Prompt: Only the lines from the one containing "不如饮待奴先醉，图得不知郎去时。\par" through the last line below should be written out, exactly and with both ends kept.

Stored data entries
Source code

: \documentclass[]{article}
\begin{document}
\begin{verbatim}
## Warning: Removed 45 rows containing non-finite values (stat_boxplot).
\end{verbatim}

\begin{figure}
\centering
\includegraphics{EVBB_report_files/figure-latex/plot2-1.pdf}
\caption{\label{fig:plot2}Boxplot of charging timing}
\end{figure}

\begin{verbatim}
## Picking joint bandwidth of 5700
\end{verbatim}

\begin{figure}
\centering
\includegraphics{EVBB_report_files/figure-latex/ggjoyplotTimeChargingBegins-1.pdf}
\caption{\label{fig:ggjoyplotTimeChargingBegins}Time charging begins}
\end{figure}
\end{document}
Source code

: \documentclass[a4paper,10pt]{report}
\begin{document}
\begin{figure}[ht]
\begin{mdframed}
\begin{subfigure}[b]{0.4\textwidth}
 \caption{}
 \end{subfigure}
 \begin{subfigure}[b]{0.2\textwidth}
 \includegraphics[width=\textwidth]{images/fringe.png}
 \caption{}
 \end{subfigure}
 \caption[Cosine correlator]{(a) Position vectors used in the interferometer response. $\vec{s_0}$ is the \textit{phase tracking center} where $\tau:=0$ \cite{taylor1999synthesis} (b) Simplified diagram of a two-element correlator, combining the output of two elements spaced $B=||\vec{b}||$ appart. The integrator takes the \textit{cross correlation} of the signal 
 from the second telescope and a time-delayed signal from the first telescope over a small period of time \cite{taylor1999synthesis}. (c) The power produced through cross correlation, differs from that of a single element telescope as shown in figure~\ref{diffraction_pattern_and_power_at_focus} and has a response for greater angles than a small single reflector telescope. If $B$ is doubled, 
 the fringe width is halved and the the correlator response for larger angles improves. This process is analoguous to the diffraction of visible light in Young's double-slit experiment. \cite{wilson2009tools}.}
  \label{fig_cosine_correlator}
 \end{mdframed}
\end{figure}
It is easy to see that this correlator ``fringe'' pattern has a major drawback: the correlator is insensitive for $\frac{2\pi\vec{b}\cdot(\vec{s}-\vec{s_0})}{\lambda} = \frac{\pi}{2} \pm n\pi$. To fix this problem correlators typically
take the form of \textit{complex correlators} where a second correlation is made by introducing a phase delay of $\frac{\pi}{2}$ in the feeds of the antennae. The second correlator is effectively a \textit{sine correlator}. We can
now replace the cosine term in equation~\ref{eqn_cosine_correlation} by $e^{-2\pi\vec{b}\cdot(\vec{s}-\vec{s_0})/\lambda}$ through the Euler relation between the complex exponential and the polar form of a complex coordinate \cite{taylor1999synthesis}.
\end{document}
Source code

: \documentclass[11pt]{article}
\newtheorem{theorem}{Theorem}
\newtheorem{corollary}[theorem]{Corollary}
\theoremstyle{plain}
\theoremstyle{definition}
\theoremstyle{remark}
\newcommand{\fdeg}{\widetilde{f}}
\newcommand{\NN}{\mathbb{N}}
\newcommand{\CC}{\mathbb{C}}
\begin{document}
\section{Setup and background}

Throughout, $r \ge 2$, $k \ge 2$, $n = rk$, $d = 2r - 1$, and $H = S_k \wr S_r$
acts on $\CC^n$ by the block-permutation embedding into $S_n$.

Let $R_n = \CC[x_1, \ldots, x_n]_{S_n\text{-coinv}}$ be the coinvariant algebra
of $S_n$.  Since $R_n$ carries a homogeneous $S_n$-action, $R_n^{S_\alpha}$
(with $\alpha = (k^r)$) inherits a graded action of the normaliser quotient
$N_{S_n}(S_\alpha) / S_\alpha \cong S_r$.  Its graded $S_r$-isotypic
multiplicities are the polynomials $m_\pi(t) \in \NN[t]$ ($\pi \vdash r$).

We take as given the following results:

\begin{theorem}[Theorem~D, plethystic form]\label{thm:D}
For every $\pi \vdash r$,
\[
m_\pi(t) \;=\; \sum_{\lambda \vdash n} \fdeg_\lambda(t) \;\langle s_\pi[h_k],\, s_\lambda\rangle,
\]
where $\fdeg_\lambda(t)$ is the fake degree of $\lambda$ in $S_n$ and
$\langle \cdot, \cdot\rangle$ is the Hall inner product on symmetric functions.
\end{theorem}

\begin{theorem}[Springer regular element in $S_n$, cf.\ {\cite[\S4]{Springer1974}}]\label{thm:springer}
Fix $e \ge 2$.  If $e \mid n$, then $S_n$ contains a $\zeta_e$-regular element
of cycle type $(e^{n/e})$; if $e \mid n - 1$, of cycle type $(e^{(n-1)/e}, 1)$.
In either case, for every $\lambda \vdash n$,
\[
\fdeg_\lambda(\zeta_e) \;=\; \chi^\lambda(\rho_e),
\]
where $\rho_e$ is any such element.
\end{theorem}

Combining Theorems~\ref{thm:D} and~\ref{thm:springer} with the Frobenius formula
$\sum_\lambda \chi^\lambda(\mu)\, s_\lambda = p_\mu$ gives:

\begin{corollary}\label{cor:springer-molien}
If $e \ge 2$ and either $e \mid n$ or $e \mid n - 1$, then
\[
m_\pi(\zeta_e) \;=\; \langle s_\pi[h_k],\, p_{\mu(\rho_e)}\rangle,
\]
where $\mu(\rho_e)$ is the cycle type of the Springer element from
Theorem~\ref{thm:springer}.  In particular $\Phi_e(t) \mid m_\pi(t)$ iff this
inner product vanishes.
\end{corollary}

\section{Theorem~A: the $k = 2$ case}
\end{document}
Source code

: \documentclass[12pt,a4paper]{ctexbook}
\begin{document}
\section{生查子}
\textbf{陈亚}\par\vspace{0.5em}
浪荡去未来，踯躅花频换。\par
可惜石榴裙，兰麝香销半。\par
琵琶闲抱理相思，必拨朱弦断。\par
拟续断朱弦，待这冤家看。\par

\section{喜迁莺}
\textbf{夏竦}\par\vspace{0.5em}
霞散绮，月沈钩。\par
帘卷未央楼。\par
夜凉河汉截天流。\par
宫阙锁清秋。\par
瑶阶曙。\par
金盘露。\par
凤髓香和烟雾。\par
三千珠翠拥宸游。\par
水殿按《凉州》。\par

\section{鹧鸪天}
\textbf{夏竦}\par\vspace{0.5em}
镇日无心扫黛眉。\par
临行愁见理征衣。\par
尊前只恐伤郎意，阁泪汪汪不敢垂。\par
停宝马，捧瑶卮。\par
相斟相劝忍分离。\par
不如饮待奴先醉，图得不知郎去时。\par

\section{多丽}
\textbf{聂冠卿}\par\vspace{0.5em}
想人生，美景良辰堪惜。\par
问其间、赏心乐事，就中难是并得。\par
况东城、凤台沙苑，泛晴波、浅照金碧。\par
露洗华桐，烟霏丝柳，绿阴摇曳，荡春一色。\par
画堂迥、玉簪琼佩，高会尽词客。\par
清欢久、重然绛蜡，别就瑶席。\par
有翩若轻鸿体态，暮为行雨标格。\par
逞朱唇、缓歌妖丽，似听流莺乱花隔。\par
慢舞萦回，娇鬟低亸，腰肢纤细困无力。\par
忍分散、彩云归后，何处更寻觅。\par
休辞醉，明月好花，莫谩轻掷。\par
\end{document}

Worked solution:
不如饮待奴先醉，图得不知郎去时。\par

\section{多丽}
\textbf{聂冠卿}\par\vspace{0.5em}
想人生，美景良辰堪惜。\par
问其间、赏心乐事，就中难是并得。\par
况东城、凤台沙苑，泛晴波、浅照金碧。\par
露洗华桐，烟霏丝柳，绿阴摇曳，荡春一色。\par
画堂迥、玉簪琼佩，高会尽词客。\par
清欢久、重然绛蜡，别就瑶席。\par
有翩若轻鸿体态，暮为行雨标格。\par
逞朱唇、缓歌妖丽，似听流莺乱花隔。\par
慢舞萦回，娇鬟低亸，腰肢纤细困无力。\par
忍分散、彩云归后，何处更寻觅。\par
休辞醉，明月好花，莫谩轻掷。\par
\end{document}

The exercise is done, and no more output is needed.